Für den Bindestrich verwendet man den sogenannten Viertelgeviertstrich. Der heißt so, weil er nach einer Maßeinheit aus der Zeit des Bleisatzes eben ein Viertelgeviert lang ist (Geviert bei Wikipedia). Er stellt für uns kein Problem dar, weil er auf der Computertastatur vorhanden ist.

Der Gedankenstrich wird aber mit einem Halbgeviertstrich wiedergegeben, den wir auf der Tastatur vergeblich suchen. Mancher hilft sich also mit einem Bindestrich aus, was strenggenommen ein Fehler ist.

Zunächst einmal ist auf jeden Fall zu beachten, dass der Gedankenstrich im Unterschied zum Bindestrich von Leerzeichen eingefasst wird.

Bei einigen Textprogrammen wie etwa Word oder OpenOffice.org gibt es die Voreinstellung, dass ein Bindestrich, der in Leerzeichen eingefasst ist, sich automatisch in einen Gedankenstrich umwandelt. Bei diesen Textprogrammen lässt sich das dann meist über die Autokorrektureinstelleungen an- oder abstellen.

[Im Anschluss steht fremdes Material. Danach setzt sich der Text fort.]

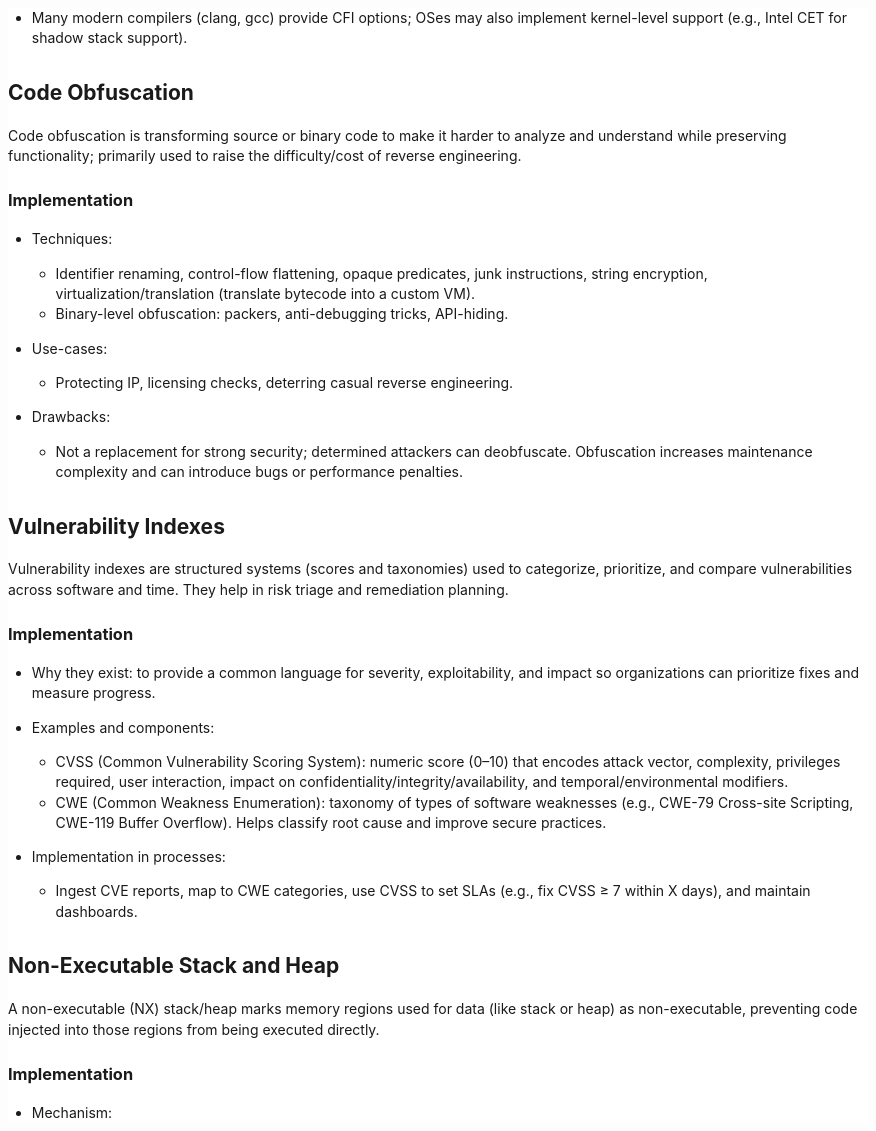   - Many modern compilers (clang, gcc) provide CFI options; OSes may also implement kernel-level support (e.g., Intel CET for shadow stack support).

## Code Obfuscation 

Code obfuscation is transforming source or binary code to make it harder to analyze and understand while preserving functionality; primarily used to raise the difficulty/cost of reverse engineering.

### Implementation

- Techniques:

  - Identifier renaming, control-flow flattening, opaque predicates, junk instructions, string encryption, virtualization/translation (translate bytecode into a custom VM).
  - Binary-level obfuscation: packers, anti-debugging tricks, API-hiding.
- Use-cases:

  - Protecting IP, licensing checks, deterring casual reverse engineering.
- Drawbacks:

  - Not a replacement for strong security; determined attackers can deobfuscate. Obfuscation increases maintenance complexity and can introduce bugs or performance penalties.

## Vulnerability Indexes 

Vulnerability indexes are structured systems (scores and taxonomies) used to categorize, prioritize, and compare vulnerabilities across software and time. They help in risk triage and remediation planning.

### Implementation

- Why they exist: to provide a common language for severity, exploitability, and impact so organizations can prioritize fixes and measure progress.
- Examples and components:

  - CVSS (Common Vulnerability Scoring System): numeric score (0–10) that encodes attack vector, complexity, privileges required, user interaction, impact on confidentiality/integrity/availability, and temporal/environmental modifiers.
  - CWE (Common Weakness Enumeration): taxonomy of types of software weaknesses (e.g., CWE-79 Cross-site Scripting, CWE-119 Buffer Overflow). Helps classify root cause and improve secure practices.
- Implementation in processes:

  - Ingest CVE reports, map to CWE categories, use CVSS to set SLAs (e.g., fix CVSS ≥ 7 within X days), and maintain dashboards.

## Non-Executable Stack and Heap 

A non-executable (NX) stack/heap marks memory regions used for data (like stack or heap) as non-executable, preventing code injected into those regions from being executed directly.

### Implementation

- Mechanism:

Außerdem gibt es häufig eine vom Textprogramm vorgegebene Tastenkombination für das manuelle Erzeugen eines Gedankenstrichs. So führt bei Word gleichzeitiges Drücken der „Alt“- und der „Minustaste“ auf dem Ziffernblock zum gewünschten Ergebnis. Gleiches gilt zum Beispiel für Textmaker. Bei OpenOffice und anderen kommt man zum Gedankenstrich, indem man zwei Bindestriche „–“ hintereinandersetzt.

Findet man keine derartige Möglichkeit oder will man einfach nicht für jedes Programm umdenken, nutzt man die Tastenkombination, die das Betriebssystem bereithält, im Falle von Windows „Alt“ plus die Ziffernfolge „150“ auf dem Ziffernblock (wie in diesem Blogartikel). Für die Tastaturbelegungen auf anderen Systemen bitte im Wikipedia-Artikel nachlesen.

Wichtig: In der Textverarbeitung wird der Gedankenstrich mit einem geschützten Leerzeichen an den Teil des Satzes gebunden, den er abgrenzt, um eine Trennung am Zeilenende zu verhindern. In unserem Fall also an „es war H-Milch“.

Ein geschütztes Leerzeichen erzeugt man beispielsweise in Word und den aktuellen OpenOffice.org-Versionen durch „Strg“+“Umschalt“+“Leertaste“. Über Windows durch die Tastenkombination „Alt“ plus die Ziffernfolge „255“ auf dem Ziffernblock.  Für weitere Möglichkeiten mit anderer Software bitte in diesen Wikipedia-Artikel schauen.